The scent of a meadow wafted up at me as I poured the straw-colored wine into a glass. “Mmm,” I said as I took a sip. “This is nice. Thank you.”
Jenny pulled a wooden spoon from a drawer and began pushing the chicken around in its sauce. “My pleasure.”
“What’s Matt up to?”
“Oh,” she said, peering into the pot. She sniffed at the chicken and then said, “He’s home this week.”
“That’s good.”
She put a lid on the pot. “Did I tell you Sonia asked me to sit on the board of the Children’s Literacy Society?”
“No. Huh.” Sonia had recently come into money—so much money that even Jenny’s eyes grew wide when we discussed it, and she had been raised to want for nothing. Sonia’s grandfather had accumulated a great fortune, and she and her brother were his only surviving heirs. Sonia claimed the inheritance wouldn’t change anything, but she had quietly stopped working and joined a tennis league as well as the boards of what seemed to be every other charity in town. I hadn’t seen much of her lately. “Will you do it?” I asked Jenny.
“It’s important work.”
“Kids do need to read,” I quipped, though Stevie’s struggles had been anything but funny.
Jenny had begun cleaning off the island. “They have a really lovely signature event in the fall—Matt and I attended a few years ago. So that would be nice. But Sonia warned that it’s a major time commitment. I need to find out how much time exactly.”
“Are there ways to get involved that don’t involve sitting on the board?” I asked, as much for myself as for Jenny. Dipping a toe into children’s literature—in some capacity, even if I couldn’t find the energy to actually write out my ideas—had been one of my New Year’s resolutions. The year was closing in fast and I had not taken a single step toward my goal.
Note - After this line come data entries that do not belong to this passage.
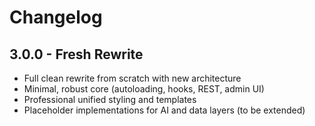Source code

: # Changelog

## 3.0.0 - Fresh Rewrite
- Full clean rewrite from scratch with new architecture
- Minimal, robust core (autoloading, hooks, REST, admin UI)
- Professional unified styling and templates
- Placeholder implementations for AI and data layers (to be extended)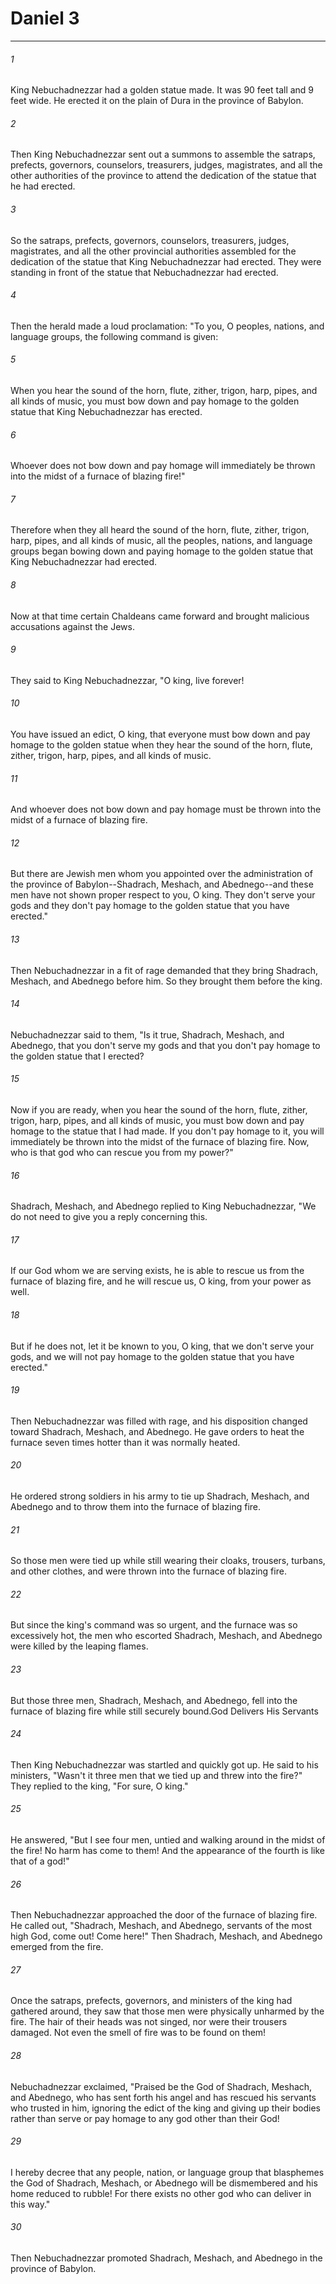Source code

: # Daniel 3
***



###### 1 
King Nebuchadnezzar had a golden statue made. It was 90 feet tall and 9 feet wide. He erected it on the plain of Dura in the province of Babylon. 

###### 2 
Then King Nebuchadnezzar sent out a summons to assemble the satraps, prefects, governors, counselors, treasurers, judges, magistrates, and all the other authorities of the province to attend the dedication of the statue that he had erected. 

###### 3 
So the satraps, prefects, governors, counselors, treasurers, judges, magistrates, and all the other provincial authorities assembled for the dedication of the statue that King Nebuchadnezzar had erected. They were standing in front of the statue that Nebuchadnezzar had erected. 

###### 4 
Then the herald made a loud proclamation: "To you, O peoples, nations, and language groups, the following command is given: 

###### 5 
When you hear the sound of the horn, flute, zither, trigon, harp, pipes, and all kinds of music, you must bow down and pay homage to the golden statue that King Nebuchadnezzar has erected. 

###### 6 
Whoever does not bow down and pay homage will immediately be thrown into the midst of a furnace of blazing fire!" 

###### 7 
Therefore when they all heard the sound of the horn, flute, zither, trigon, harp, pipes, and all kinds of music, all the peoples, nations, and language groups began bowing down and paying homage to the golden statue that King Nebuchadnezzar had erected. 

###### 8 
Now at that time certain Chaldeans came forward and brought malicious accusations against the Jews. 

###### 9 
They said to King Nebuchadnezzar, "O king, live forever! 

###### 10 
You have issued an edict, O king, that everyone must bow down and pay homage to the golden statue when they hear the sound of the horn, flute, zither, trigon, harp, pipes, and all kinds of music. 

###### 11 
And whoever does not bow down and pay homage must be thrown into the midst of a furnace of blazing fire. 

###### 12 
But there are Jewish men whom you appointed over the administration of the province of Babylon--Shadrach, Meshach, and Abednego--and these men have not shown proper respect to you, O king. They don't serve your gods and they don't pay homage to the golden statue that you have erected." 

###### 13 
Then Nebuchadnezzar in a fit of rage demanded that they bring Shadrach, Meshach, and Abednego before him. So they brought them before the king. 

###### 14 
Nebuchadnezzar said to them, "Is it true, Shadrach, Meshach, and Abednego, that you don't serve my gods and that you don't pay homage to the golden statue that I erected? 

###### 15 
Now if you are ready, when you hear the sound of the horn, flute, zither, trigon, harp, pipes, and all kinds of music, you must bow down and pay homage to the statue that I had made. If you don't pay homage to it, you will immediately be thrown into the midst of the furnace of blazing fire. Now, who is that god who can rescue you from my power?" 

###### 16 
Shadrach, Meshach, and Abednego replied to King Nebuchadnezzar, "We do not need to give you a reply concerning this. 

###### 17 
If our God whom we are serving exists, he is able to rescue us from the furnace of blazing fire, and he will rescue us, O king, from your power as well. 

###### 18 
But if he does not, let it be known to you, O king, that we don't serve your gods, and we will not pay homage to the golden statue that you have erected." 

###### 19 
Then Nebuchadnezzar was filled with rage, and his disposition changed toward Shadrach, Meshach, and Abednego. He gave orders to heat the furnace seven times hotter than it was normally heated. 

###### 20 
He ordered strong soldiers in his army to tie up Shadrach, Meshach, and Abednego and to throw them into the furnace of blazing fire. 

###### 21 
So those men were tied up while still wearing their cloaks, trousers, turbans, and other clothes, and were thrown into the furnace of blazing fire. 

###### 22 
But since the king's command was so urgent, and the furnace was so excessively hot, the men who escorted Shadrach, Meshach, and Abednego were killed by the leaping flames. 

###### 23 
But those three men, Shadrach, Meshach, and Abednego, fell into the furnace of blazing fire while still securely bound.God Delivers His Servants 

###### 24 
Then King Nebuchadnezzar was startled and quickly got up. He said to his ministers, "Wasn't it three men that we tied up and threw into the fire?" They replied to the king, "For sure, O king." 

###### 25 
He answered, "But I see four men, untied and walking around in the midst of the fire! No harm has come to them! And the appearance of the fourth is like that of a god!" 

###### 26 
Then Nebuchadnezzar approached the door of the furnace of blazing fire. He called out, "Shadrach, Meshach, and Abednego, servants of the most high God, come out! Come here!" Then Shadrach, Meshach, and Abednego emerged from the fire. 

###### 27 
Once the satraps, prefects, governors, and ministers of the king had gathered around, they saw that those men were physically unharmed by the fire. The hair of their heads was not singed, nor were their trousers damaged. Not even the smell of fire was to be found on them! 

###### 28 
Nebuchadnezzar exclaimed, "Praised be the God of Shadrach, Meshach, and Abednego, who has sent forth his angel and has rescued his servants who trusted in him, ignoring the edict of the king and giving up their bodies rather than serve or pay homage to any god other than their God! 

###### 29 
I hereby decree that any people, nation, or language group that blasphemes the God of Shadrach, Meshach, or Abednego will be dismembered and his home reduced to rubble! For there exists no other god who can deliver in this way." 

###### 30 
Then Nebuchadnezzar promoted Shadrach, Meshach, and Abednego in the province of Babylon.

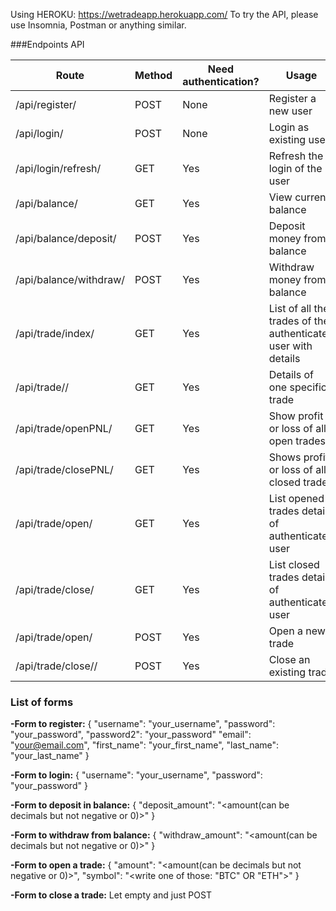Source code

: Using HEROKU: https://wetradeapp.herokuapp.com/
To try the API, please use Insomnia, Postman or anything similar.


###Endpoints API

 Route  | Method | Need authentication? | Usage 
 ------ | -------| -------------| -----
 /api/register/  | POST | None | Register a new user 
 /api/login/ | POST | None | Login as existing user 
 /api/login/refresh/ | GET | Yes | Refresh the login of the user
 /api/balance/ | GET | Yes | View current balance 
 /api/balance/deposit/ | POST | Yes | Deposit money from balance
 /api/balance/withdraw/ | POST | Yes | Withdraw money from balance
 /api/trade/index/ | GET | Yes | List of all the trades of the authenticated user with details
 /api/trade/<id>/ | GET | Yes | Details of one specific trade
 /api/trade/openPNL/ | GET | Yes | Show profit or loss of all open trades
 /api/trade/closePNL/ | GET | Yes | Shows profit or loss of all closed trades
 /api/trade/open/ | GET | Yes | List opened trades details of authenticated user
 /api/trade/close/ | GET | Yes | List closed trades details of authenticated user
 /api/trade/open/ | POST | Yes | Open a new trade 
 /api/trade/close/<id>/ | POST | Yes | Close an existing trade

 
 
 ### List of forms
 
 
**-Form to register:**
 {
 "username": "your_username",
  "password": "your_password", 
  "password2": "your_password"
  "email": "your@email.com",
  "first_name": "your_first_name",
  "last_name": "your_last_name"
 }
 
 
 **-Form to login:** 
 {
 "username": "your_username",
  "password": "your_password"
 }
 
 
 **-Form to deposit in balance:** 
 {
 "deposit_amount": "<amount(can be decimals but not negative or 0)>"
 }
 
 
 **-Form to withdraw from balance:** 
 {
"withdraw_amount": "<amount(can be decimals but not negative or 0)>"
 }
 
 
  **-Form to open a trade:** 
 {
"amount": "<amount(can be decimals but not negative or 0)>",
 "symbol": "<write one of those: "BTC" OR "ETH">"
 }
 
 
  **-Form to close a trade:** 
Let empty and just POST
 
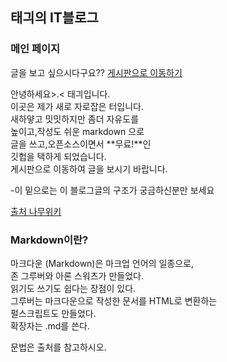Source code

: ## 태긔의 IT블로그
### 메인 페이지

글을 보고 싶으시다구요??
[게시판으로 이동하기]()


안녕하세요>.< 태긔입니다.  
이곳은 제가 새로 자로잡은 터입니다.  
새하얗고 밋밋하지만 좀더 자유도를  
높이고,작성도 쉬운 markdown 으로  
글을 쓰고,오픈소스이면서 **무료!**인  
깃헙을 택하게 되었습니다.  
게시판으로 이동하여 글을 보시기 바랍니다.  

-이 밑으로는 이 블로그글의 구조가 궁금하신분만 보세요  


[출처 나무위키](https://namu.wiki/w/%EB%A7%88%ED%81%AC%EB%8B%A4%EC%9A%B4)
### Markdown이란?

마크다운 (Markdown)은 마크업 언어의 일종으로,  
 존 그루버와 아론 스워츠가 만들었다.  
읽기도 쓰기도 쉽다는 장점이 있다.  
그루버는 마크다운으로 작성한 문서를 HTML로 변환하는  
펄스크립트도 만들었다.  
확장자는 .md를 쓴다.  

문법은 출처를 참고하시오.
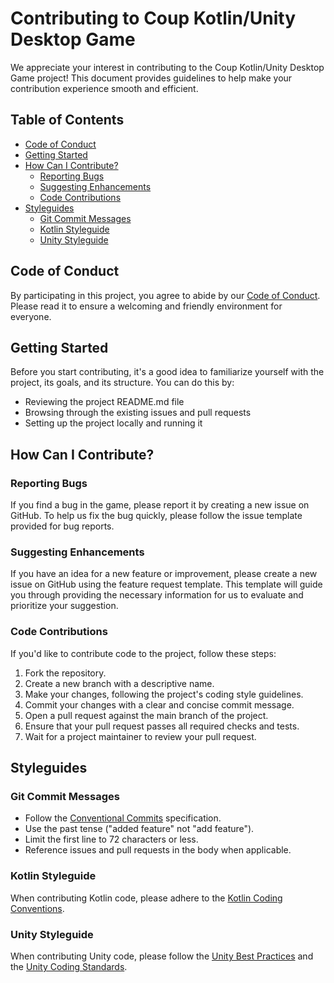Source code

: # Contributing to Coup Kotlin/Unity Desktop Game

We appreciate your interest in contributing to the Coup Kotlin/Unity Desktop Game project! This document provides guidelines to help make your contribution experience smooth and efficient.

## Table of Contents

- [Code of Conduct](#code-of-conduct)
- [Getting Started](#getting-started)
- [How Can I Contribute?](#how-can-i-contribute)
  - [Reporting Bugs](#reporting-bugs)
  - [Suggesting Enhancements](#suggesting-enhancements)
  - [Code Contributions](#code-contributions)
- [Styleguides](#styleguides)
  - [Git Commit Messages](#git-commit-messages)
  - [Kotlin Styleguide](#kotlin-styleguide)
  - [Unity Styleguide](#unity-styleguide)

## Code of Conduct

By participating in this project, you agree to abide by our [Code of Conduct](CODE_OF_CONDUCT.md). Please read it to ensure a welcoming and friendly environment for everyone.

## Getting Started

Before you start contributing, it's a good idea to familiarize yourself with the project, its goals, and its structure. You can do this by:

- Reviewing the project README.md file
- Browsing through the existing issues and pull requests
- Setting up the project locally and running it

## How Can I Contribute?

### Reporting Bugs

If you find a bug in the game, please report it by creating a new issue on GitHub. To help us fix the bug quickly, please follow the issue template provided for bug reports.

### Suggesting Enhancements

If you have an idea for a new feature or improvement, please create a new issue on GitHub using the feature request template. This template will guide you through providing the necessary information for us to evaluate and prioritize your suggestion.

### Code Contributions

If you'd like to contribute code to the project, follow these steps:

1. Fork the repository.
2. Create a new branch with a descriptive name.
3. Make your changes, following the project's coding style guidelines.
4. Commit your changes with a clear and concise commit message.
5. Open a pull request against the main branch of the project.
6. Ensure that your pull request passes all required checks and tests.
7. Wait for a project maintainer to review your pull request.

## Styleguides

### Git Commit Messages

- Follow the [Conventional Commits](https://www.conventionalcommits.org/) specification.
- Use the past tense ("added feature" not "add feature").
- Limit the first line to 72 characters or less.
- Reference issues and pull requests in the body when applicable.

### Kotlin Styleguide

When contributing Kotlin code, please adhere to the [Kotlin Coding Conventions](https://kotlinlang.org/docs/coding-conventions.html).

### Unity Styleguide

When contributing Unity code, please follow the [Unity Best Practices](https://unity.com/how-to/best-practices) and the [Unity Coding Standards](https://unity3d.com/learn/tutorials/topics/scripting/coding-unity-editor).
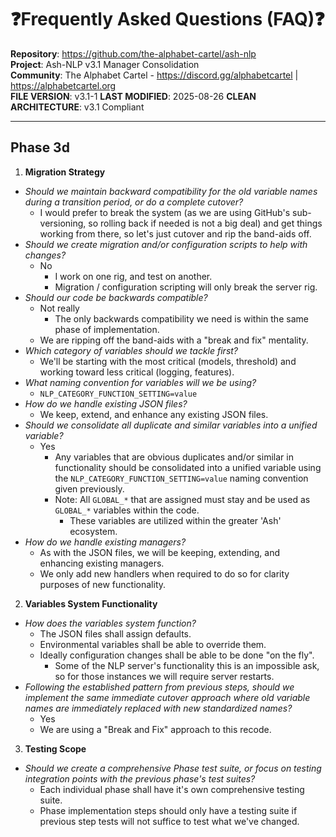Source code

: <!-- ash-nlp/docs/v3.1/frequently_asked_questions_v3.1.md -->
<!--
Frequently Asked Questions for Ash-NLP Service
FILE VERSION: v3.1-1
LAST MODIFIED: 2025-08-26
CLEAN ARCHITECTURE: v3.1 Compliant
-->
# ❓Frequently Asked Questions (FAQ)❓

**Repository**: https://github.com/the-alphabet-cartel/ash-nlp  
**Project**: Ash-NLP v3.1 Manager Consolidation  
**Community**: The Alphabet Cartel - https://discord.gg/alphabetcartel | https://alphabetcartel.org  
**FILE VERSION**: v3.1-1
**LAST MODIFIED**: 2025-08-26
**CLEAN ARCHITECTURE**: v3.1 Compliant  

---

## Phase 3d
1. **Migration Strategy**
  - *Should we maintain backward compatibility for the old variable names during a transition period, or do a complete cutover?*
    - I would prefer to break the system (as we are using GitHub's sub-versioning, so rolling back if needed is not a big deal) and get things working from there, so let's just cutover and rip the band-aids off.
  - *Should we create migration and/or configuration scripts to help with changes?*
    - No
      - I work on one rig, and test on another.
      - Migration / configuration scripting will only break the server rig.
  - *Should our code be backwards compatible?*
    - Not really
      - The only backwards compatibility we need is within the same phase of implementation.
    - We are ripping off the band-aids with a "break and fix" mentality.
  - *Which category of variables should we tackle first?*
    - We'll be starting with the most critical (models, threshold) and working toward less critical (logging, features).
  - *What naming convention for variables will we be using?*
    - `NLP_CATEGORY_FUNCTION_SETTING=value`
  - *How do we handle existing JSON files?*
    - We keep, extend, and enhance any existing JSON files.
  - *Should we consolidate all duplicate and similar variables into a unified variable?*
    - Yes
      - Any variables that are obvious duplicates and/or similar in functionality should be consolidated into a unified variable using the `NLP_CATEGORY_FUNCTION_SETTING=value` naming convention given previously.
      - Note: All `GLOBAL_*` that are assigned must stay and be used as `GLOBAL_*` variables within the code.
        - These variables are utilized within the greater 'Ash' ecosystem.
  - *How do we handle existing managers?*
    - As with the JSON files, we will be keeping, extending, and enhancing existing managers.
    - We only add new handlers when required to do so for clarity purposes of new functionality.

2. **Variables System Functionality**
  - *How does the variables system function?*
    - The JSON files shall assign defaults.
    - Environmental variables shall be able to override them.
    - Ideally configuration changes shall be able to be done "on the fly".
      - Some of the NLP server's functionality this is an impossible ask, so for those instances we will require server restarts.
  - *Following the established pattern from previous steps, should we implement the same immediate cutover approach where old variable names are immediately replaced with new standardized names?*
    - Yes
    - We are using a "Break and Fix" approach to this recode.

3. **Testing Scope**
  - *Should we create a comprehensive Phase test suite, or focus on testing integration points with the previous phase's test suites?*
    - Each individual phase shall have it's own comprehensive testing suite.
    - Phase implementation steps should only have a testing suite if previous step tests will not suffice to test what we've changed.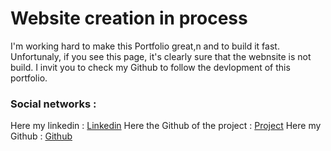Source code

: # Website creation in process

I'm working hard to make this Portfolio great,n and to build it fast.
Unfortunaly, if you see this page, it's clearly sure that the webnsite is not build.
I invit you to check my Github to follow the devlopment of this portfolio.

### Social networks :

Here my linkedin : [Linkedin](https://www.linkedin.com/in/julien-desjardin/)
Here the Github of the project : [Project](https://github.com/Julien-desjardin/Julien-desjardin.github.io)
Here my Github : [Github](https://github.com/Julien-desjardin)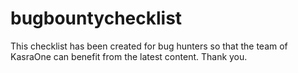 # bugbountychecklist
This checklist has been created for bug hunters so that the team of KasraOne can benefit from the latest content. Thank you.
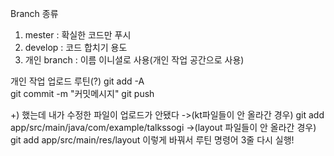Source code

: Branch 종류
1. mester : 확실한 코드만 푸시
2. develop : 코드 합치기 용도
3. 개인 branch : 이름 이니셜로 사용(개인 작업 공간으로 사용)

개인 작업 업로드 루틴(?)
git add -A  
git commit -m "커밋메시지"
git push

+) 했는데 내가 수정한 파일이 업로드가 안됐다
->(kt파일들이 안 올라간 경우) git add app/src/main/java/com/example/talkssogi
->(layout 파일들이 안 올라간 경우) git add app/src/main/res/layout
이렇게 바꿔서 루틴 명령어 3줄 다시 실행!
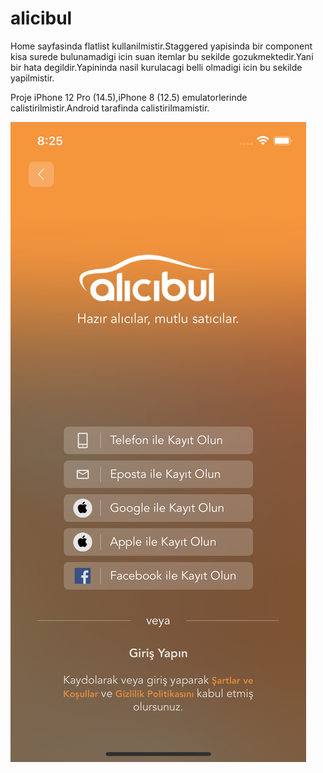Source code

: # alicibul

Home sayfasinda flatlist kullanilmistir.Staggered yapisinda bir component kisa surede bulunamadigi icin suan itemlar 
bu sekilde gozukmektedir.Yani bir hata degildir.Yapininda nasil kurulacagi belli olmadigi icin bu sekilde yapilmistir.



Proje iPhone 12 Pro (14.5),iPhone 8 (12.5) emulatorlerinde calistirilmistir.Android tarafinda calistirilmamistir.

![alt text](https://github.com/blackseapps/alicibul/blob/master/Simulator%20Screen%20Shot%20-%20iPhone%2012%20-%202021-06-01%20at%2020.25.21.png)
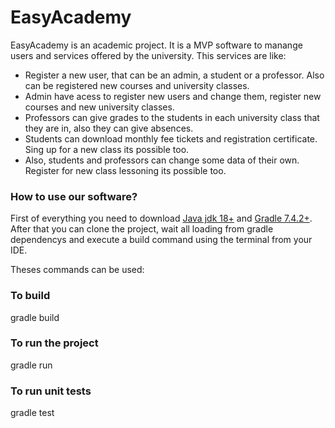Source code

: # EasyAcademy

EasyAcademy is an academic project. It is a MVP software to manange users and services offered by the university. This services are like:
- Register a new user, that can be an admin, a student or a professor. Also can be registered new courses and university classes.
- Admin have acess to register new users and change them, register new courses and new university classes.
- Professors can give grades to the students in each university class that they are in, also they can give absences.
- Students can download monthly fee tickets and registration certificate. Sing up for a new class its possible too.
- Also, students and professors can change some data of their own. Register for new class lessoning its possible too.

### How to use our software?
First of everything you need to download [Java jdk 18+](https://www.oracle.com/java/technologies/javase/jdk18-archive-downloads.html) and [Gradle 7.4.2+](https://gradle.org/install/).
After that you can clone the project, wait all loading from gradle dependencys  and execute a build command using the terminal from your IDE.

Theses commands can be used:

### To build
  gradle build

### To run the project
  gradle run

### To run unit tests
  gradle test
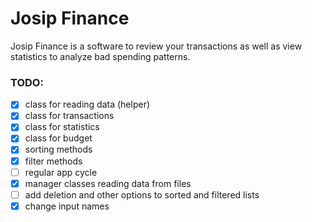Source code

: # Josip Finance

Josip Finance is a software to review your transactions as well as view statistics to analyze bad spending patterns.

### TODO:

- [x] class for reading data (helper)
- [x] class for transactions
- [x] class for statistics
- [x] class for budget
- [x] sorting methods
- [x] filter methods
- [ ] regular app cycle
- [x] manager classes reading data from files
- [ ] add deletion and other options to sorted and filtered lists
- [x] change input names

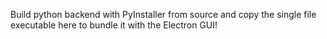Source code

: Build python backend with PyInstaller from source and copy the single file executable here to bundle it with the Electron GUI!
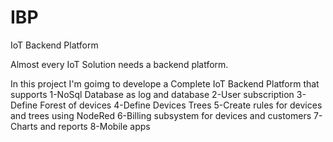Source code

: # IBP
IoT Backend Platform

Almost every IoT Solution needs a backend platform.

In this project I'm goimg to develope a Complete IoT Backend Platform that supports
1-NoSql Database as log and database
2-User subscription
3-Define Forest of devices
4-Define Devices Trees
5-Create rules for devices and trees using NodeRed
6-Billing subsystem for devices and customers
7-Charts and reports
8-Mobile apps

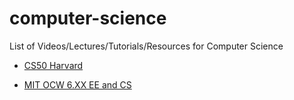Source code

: # computer-science
List of Videos/Lectures/Tutorials/Resources for Computer Science

- [CS50 Harvard](https://www.youtube.com/watch?v=y62zj9ozPOM)

- [MIT OCW 6.XX EE and CS](https://ocw.mit.edu/courses/electrical-engineering-and-computer-science/)

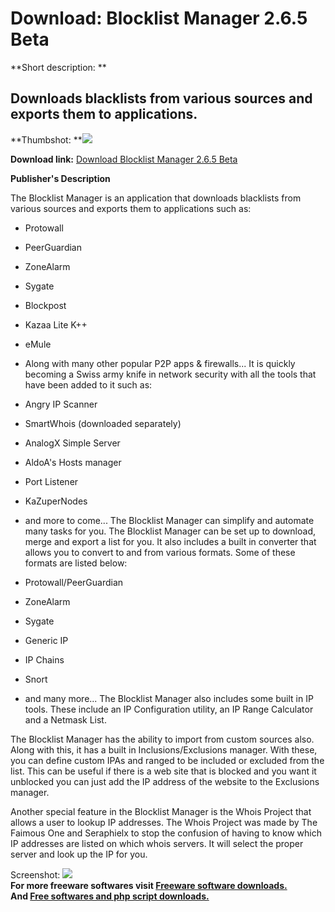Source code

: # Download: Blocklist Manager 2.6.5 Beta

**Short description: **

## Downloads blacklists from various sources and exports them to applications.

  
**Thumbshot: **![](http://www.freewarefiles.com/screenshot/blocklistmanager_md.gif)   
  
**Download link:** [Download Blocklist Manager 2.6.5 Beta](http://freesoftwares.boysofts.com/Blocklist-Manager-Beta_program_20849.html)  
  

**Publisher's Description**  
  

The Blocklist Manager is an application that downloads blacklists from various
sources and exports them to applications such as:

  * Protowall 
  * PeerGuardian 
  * ZoneAlarm 
  * Sygate 
  * Blockpost 
  * Kazaa Lite K++ 
  * eMule 
  * Along with many other popular P2P apps & firewalls... 
It is quickly becoming a Swiss army knife in network security with all the
tools that have been added to it such as:

  * Angry IP Scanner 
  * SmartWhois (downloaded separately) 
  * AnalogX Simple Server 
  * AldoA's Hosts manager 
  * Port Listener 
  * KaZuperNodes 
  * and more to come... 
The Blocklist Manager can simplify and automate many tasks for you. The
Blocklist Manager can be set up to download, merge and export a list for you.
It also includes a built in converter that allows you to convert to and from
various formats. Some of these formats are listed below:

  * Protowall/PeerGuardian 
  * ZoneAlarm 
  * Sygate 
  * Generic IP 
  * IP Chains 
  * Snort 
  * and many more... 
The Blocklist Manager also includes some built in IP tools. These include an
IP Configuration utility, an IP Range Calculator and a Netmask List.

The Blocklist Manager has the ability to import from custom sources also.
Along with this, it has a built in Inclusions/Exclusions manager. With these,
you can define custom IPAs and ranged to be included or excluded from the
list. This can be useful if there is a web site that is blocked and you want
it unblocked you can just add the IP address of the website to the Exclusions
manager.

Another special feature in the Blocklist Manager is the Whois Project that
allows a user to lookup IP addresses. The Whois Project was made by The
Faimous One and Seraphielx to stop the confusion of having to know which IP
addresses are listed on which whois servers. It will select the proper server
and look up the IP for you.

  
  
Screenshot: ![](http://www.freewarefiles.com/screenshot/blocklistmanager.gif)  
**For more freeware softwares visit [Freeware software downloads.](http://freesoftwares.boysofts.com/)**   
**And [Free softwares and php script downloads.](http://www.boysofts.com/)**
But maybe volunteering would be a good way to make progress, and reconnect with Sonia in the process.
“I’m going to look into that.” She stopped wiping the counter, cocked her head, and looked at me. “Why, you want to join me?”
“Maybe,” I said.
She went back to sponging the marble. “You’re so lucky, you know.”
I was sitting on a barstool that I happened to know cost more than every single item I was wearing as well as the purse I had left on a hook in the foyer, and sipping fine wine out of an expensive glass that was part of a set that one of Jenny’s sponsors had sent her as a thank-you for allowing them to advertise on her website. (That the company thanked her for letting them pay her still boggled my mind.) “And how’s that?”
She tossed the crumbs in her hand into the garbage and put the sponge in the dishwasher. “Never mind.”
“No, spill it,” I pressed. “I could use a refresher on the perks of being Penelope.”
“Well . . .” She scrunched up her nose for a split second. “It’s just nice that if you want to volunteer, Sanjay will support you.” She quickly added, “Not that I’m at all trying to minimize your issues.”
One of these issues was that while Sanjay would support the idea of me volunteering, when I got home from having done so, the kids’ lunches would not be made, and though I had asked him to pay the water bill, I would sort through the mail that had been left in the mailbox and find a notice informing us that our repeat delinquency would cost an additional twenty-five dollars—and that was provided we sent payment within the next two business days.
There was a reason that instead of daydreaming about my husband taking me passionately against a wall, I fantasized about replacing him with a wife.
I looked at Jenny, and over at the pot, which had the kitchen smelling like a French bistro, and then back at her. Matt was nothing if not supportive. Jenny said he was overly tied to the idea of coming home to a clean house and a hot meal—but I could barely fault him. After a long day at the office, I yearned for the same things, though I would have made do with someone (it didn’t necessarily have to be Sanjay) greeting me at the door with a just-shaken martini.